From Kunen "Set Theory", Chapter II, Exercise 36:
If $T, T'$ are $\kappa$-trees, the product, $ T \times T' $ is the $\kappa$-tree whose $\alpha$-th level is $\mbox{Lev}_\alpha(T) \times \mbox{Lev}_\alpha(T')$, with order defined by $\langle{x,x' }\rangle < \langle{y,y' }\rangle$ iff $ x < y $ and $ x' < y' $.
Show that if $ T $ is a $ \kappa $-Suslin tree, then $ T \times T $ is not a $ \kappa $-Suslin tree.
I think I managed to prove this if $ \kappa $ is regular. I can't see how to deal with the case that $ \kappa $ is singular.

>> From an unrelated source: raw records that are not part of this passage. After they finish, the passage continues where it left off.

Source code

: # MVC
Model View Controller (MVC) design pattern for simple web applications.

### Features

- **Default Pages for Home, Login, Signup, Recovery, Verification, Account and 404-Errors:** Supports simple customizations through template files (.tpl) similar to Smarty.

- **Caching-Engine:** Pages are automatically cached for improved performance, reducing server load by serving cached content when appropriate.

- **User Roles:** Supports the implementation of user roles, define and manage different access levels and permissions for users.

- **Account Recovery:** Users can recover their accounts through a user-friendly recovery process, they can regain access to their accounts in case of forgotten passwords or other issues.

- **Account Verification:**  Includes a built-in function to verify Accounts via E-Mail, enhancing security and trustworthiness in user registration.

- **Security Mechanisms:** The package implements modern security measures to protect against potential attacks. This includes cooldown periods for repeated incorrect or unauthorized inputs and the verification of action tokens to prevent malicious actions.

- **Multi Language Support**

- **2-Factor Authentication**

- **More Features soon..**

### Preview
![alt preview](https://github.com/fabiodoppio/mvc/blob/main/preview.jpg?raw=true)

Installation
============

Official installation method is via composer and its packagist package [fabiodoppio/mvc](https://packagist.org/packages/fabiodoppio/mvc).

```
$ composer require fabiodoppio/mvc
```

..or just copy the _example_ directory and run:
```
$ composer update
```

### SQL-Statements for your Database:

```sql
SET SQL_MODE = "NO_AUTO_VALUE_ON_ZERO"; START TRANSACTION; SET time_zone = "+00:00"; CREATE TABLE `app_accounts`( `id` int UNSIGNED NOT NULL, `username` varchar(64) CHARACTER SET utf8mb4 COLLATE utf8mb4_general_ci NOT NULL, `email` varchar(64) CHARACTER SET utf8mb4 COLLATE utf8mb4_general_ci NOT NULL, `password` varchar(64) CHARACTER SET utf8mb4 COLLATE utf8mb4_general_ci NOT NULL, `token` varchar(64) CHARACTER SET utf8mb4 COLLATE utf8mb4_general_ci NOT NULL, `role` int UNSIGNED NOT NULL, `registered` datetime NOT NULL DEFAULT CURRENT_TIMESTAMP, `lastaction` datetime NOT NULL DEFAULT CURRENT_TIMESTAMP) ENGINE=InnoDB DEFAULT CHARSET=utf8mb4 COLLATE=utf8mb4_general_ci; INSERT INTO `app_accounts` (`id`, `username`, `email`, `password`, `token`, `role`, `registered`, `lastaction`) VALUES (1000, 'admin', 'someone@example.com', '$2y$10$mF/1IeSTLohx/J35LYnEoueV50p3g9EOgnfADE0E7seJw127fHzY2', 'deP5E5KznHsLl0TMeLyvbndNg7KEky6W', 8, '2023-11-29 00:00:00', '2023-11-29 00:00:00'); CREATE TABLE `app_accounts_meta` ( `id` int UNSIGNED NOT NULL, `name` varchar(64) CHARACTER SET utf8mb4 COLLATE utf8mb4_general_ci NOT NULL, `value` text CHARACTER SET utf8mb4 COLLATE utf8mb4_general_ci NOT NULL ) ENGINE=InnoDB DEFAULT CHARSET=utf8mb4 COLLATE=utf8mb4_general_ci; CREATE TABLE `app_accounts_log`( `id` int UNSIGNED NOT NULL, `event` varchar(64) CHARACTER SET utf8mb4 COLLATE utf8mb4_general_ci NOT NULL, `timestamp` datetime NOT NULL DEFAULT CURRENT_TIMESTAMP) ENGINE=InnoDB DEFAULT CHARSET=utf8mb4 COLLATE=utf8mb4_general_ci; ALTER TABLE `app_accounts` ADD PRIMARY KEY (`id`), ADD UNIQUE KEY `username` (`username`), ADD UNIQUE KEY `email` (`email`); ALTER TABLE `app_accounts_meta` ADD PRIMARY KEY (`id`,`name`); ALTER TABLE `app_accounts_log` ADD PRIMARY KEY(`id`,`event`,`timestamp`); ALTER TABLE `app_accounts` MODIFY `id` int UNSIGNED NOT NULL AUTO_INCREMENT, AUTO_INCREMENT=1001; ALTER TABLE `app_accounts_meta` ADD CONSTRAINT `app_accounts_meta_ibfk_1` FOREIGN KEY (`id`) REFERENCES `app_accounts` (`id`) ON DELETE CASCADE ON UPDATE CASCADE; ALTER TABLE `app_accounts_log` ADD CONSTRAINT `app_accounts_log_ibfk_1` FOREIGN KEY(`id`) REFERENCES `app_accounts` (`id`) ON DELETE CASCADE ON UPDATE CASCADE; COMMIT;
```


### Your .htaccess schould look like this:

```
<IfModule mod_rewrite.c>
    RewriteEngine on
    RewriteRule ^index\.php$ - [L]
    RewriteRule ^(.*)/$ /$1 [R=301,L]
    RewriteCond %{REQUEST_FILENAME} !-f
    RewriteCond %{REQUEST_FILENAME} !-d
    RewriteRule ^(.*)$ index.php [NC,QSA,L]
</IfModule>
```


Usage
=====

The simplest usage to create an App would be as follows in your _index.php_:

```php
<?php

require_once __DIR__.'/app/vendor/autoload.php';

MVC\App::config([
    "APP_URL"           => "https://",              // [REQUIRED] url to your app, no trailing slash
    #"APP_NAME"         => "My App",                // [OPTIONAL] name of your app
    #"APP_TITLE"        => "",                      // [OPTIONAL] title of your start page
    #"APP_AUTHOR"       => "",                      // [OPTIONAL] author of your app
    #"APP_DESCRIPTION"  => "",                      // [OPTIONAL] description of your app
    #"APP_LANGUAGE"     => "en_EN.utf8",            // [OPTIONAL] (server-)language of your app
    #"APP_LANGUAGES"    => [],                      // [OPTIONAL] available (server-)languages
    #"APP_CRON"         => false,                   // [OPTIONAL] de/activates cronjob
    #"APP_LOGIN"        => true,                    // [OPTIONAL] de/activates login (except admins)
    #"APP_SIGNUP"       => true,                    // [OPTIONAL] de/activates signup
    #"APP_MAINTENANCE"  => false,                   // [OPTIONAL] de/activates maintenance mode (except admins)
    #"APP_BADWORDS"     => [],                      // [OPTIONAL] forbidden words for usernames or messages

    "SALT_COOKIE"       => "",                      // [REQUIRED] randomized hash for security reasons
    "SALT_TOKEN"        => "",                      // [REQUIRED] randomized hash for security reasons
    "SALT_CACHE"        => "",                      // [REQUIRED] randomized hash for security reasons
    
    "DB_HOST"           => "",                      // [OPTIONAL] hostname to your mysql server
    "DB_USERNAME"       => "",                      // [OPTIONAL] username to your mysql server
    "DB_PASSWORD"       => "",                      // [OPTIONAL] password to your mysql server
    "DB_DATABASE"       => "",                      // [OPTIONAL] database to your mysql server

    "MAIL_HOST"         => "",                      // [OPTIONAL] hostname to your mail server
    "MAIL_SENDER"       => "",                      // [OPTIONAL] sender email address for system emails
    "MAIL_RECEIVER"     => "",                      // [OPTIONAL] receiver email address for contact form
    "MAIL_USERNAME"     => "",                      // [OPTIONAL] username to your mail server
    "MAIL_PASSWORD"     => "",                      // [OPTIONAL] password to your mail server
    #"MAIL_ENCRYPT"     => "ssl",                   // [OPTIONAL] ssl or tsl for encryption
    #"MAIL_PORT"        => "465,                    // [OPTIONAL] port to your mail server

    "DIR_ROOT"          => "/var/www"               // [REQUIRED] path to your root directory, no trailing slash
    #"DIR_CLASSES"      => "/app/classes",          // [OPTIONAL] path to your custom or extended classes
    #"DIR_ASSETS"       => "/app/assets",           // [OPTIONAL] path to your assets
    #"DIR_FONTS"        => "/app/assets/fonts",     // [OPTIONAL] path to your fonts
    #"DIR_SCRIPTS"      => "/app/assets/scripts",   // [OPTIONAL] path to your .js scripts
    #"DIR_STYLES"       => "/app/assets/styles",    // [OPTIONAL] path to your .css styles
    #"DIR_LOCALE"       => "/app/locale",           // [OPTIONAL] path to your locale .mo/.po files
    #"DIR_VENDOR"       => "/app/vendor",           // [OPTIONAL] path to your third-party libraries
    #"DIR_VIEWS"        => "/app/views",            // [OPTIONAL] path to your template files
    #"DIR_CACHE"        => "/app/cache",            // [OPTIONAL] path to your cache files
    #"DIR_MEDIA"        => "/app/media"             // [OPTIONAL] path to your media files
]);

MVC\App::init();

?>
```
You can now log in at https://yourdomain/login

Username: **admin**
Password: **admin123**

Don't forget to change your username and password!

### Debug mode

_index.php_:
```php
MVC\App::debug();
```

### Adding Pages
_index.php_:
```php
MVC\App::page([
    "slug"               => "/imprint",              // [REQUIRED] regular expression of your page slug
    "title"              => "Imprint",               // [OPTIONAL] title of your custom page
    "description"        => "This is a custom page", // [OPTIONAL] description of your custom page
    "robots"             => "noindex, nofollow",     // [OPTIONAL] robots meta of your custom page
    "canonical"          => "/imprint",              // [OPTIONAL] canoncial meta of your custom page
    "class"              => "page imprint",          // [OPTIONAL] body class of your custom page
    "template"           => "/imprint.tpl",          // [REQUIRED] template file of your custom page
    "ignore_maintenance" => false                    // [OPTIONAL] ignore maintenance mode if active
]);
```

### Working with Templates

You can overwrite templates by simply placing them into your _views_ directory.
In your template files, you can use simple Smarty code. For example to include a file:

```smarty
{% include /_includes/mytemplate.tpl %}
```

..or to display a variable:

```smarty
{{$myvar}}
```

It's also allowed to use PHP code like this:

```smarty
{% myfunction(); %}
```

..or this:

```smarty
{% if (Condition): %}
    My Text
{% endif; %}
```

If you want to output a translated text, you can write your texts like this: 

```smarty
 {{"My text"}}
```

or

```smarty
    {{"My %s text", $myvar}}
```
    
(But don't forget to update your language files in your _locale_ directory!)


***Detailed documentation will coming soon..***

I was wondering if the exercise is actually true for singular $ \kappa $, and if it is, I am willing for a hint (not a solution). If not, I'd be happy for a counter-example.

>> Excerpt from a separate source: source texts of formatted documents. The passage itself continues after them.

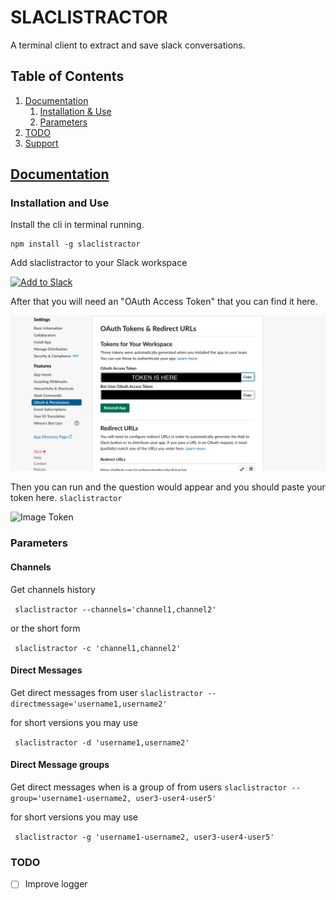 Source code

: # SLACLISTRACTOR

A terminal client to extract and save slack conversations.


## Table of Contents

1.  [Documentation](#documentation)
    1.  [Installation & Use](#installation)
    2.  [Parameters](#use)
 2.  [TODO](#TODO)
3.  [Support](#support)

## [Documentation](#documentation)

<a name="documentation"></a>

### Installation and Use
Install the cli in terminal running. 

<a name="installation"></a>

```shell
npm install -g slaclistractor
```

Add slaclistractor to your Slack workspace

<a href="https://slack.com/oauth/v2/authorize?client_id=11221063959.1000724979104&user_scope=channels:history,channels:read,groups:history,groups:read,im:history,im:read,mpim:history,mpim:read,users:read"><img alt="Add to Slack" height="40" width="139" src="https://platform.slack-edge.com/img/add_to_slack.png" srcset="https://platform.slack-edge.com/img/add_to_slack.png 1x, https://platform.slack-edge.com/img/add_to_slack@2x.png 2x"></a>

After that you will need an "OAuth Access Token" that you can find it here.

![Image Token](https://github.com/ricardogcolombo/slaclistractor/blob/master/images/token.png)

Then you can run and the question would appear and you should paste your token here.
``` slaclistractor ```

![Image Token](https://github.com/ricardogcolombo/slaclistractor/blob/master/images/tokenNotFound.png)

### Parameters
#### Channels
Get channels history

 ``` slaclistractor --channels='channel1,channel2'```

or the short form

``` slaclistractor -c 'channel1,channel2'```

#### Direct Messages 
Get direct messages from user
```slaclistractor --directmessage='username1,username2'```

for short versions you may use 

``` slaclistractor -d 'username1,username2'```

#### Direct Message groups
Get direct messages when is a group of from users
```slaclistractor --group='username1-username2, user3-user4-user5'```

for short versions you may use 

``` slaclistractor -g 'username1-username2, user3-user4-user5'```

### TODO
- [ ] Improve logger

Take $T = \{ ({k, \alpha }) \mid k \in \omega, \alpha \in \omega_k \}$ with $ ({k, \alpha)} > ({l, \beta)} $ iff $ k = l $ and $ \alpha > \beta $.
Then the product is $T \times T = \{ ( ({k, \alpha }), ({l, \alpha } ) ) \mid k,l \in \omega, \alpha \in \omega_k\cap\omega_l \}$ with $ ( ({k, \alpha }), ({l, \alpha } ) ) > ( ({k, \beta }), ({l, \beta } ) ) $ iff $ k = k, l = l, \alpha > \beta $.
This shows that every anti chain has at most $ \aleph_0 $ elements (since there are only $ \aleph_0 $ options for $ (k,l) $).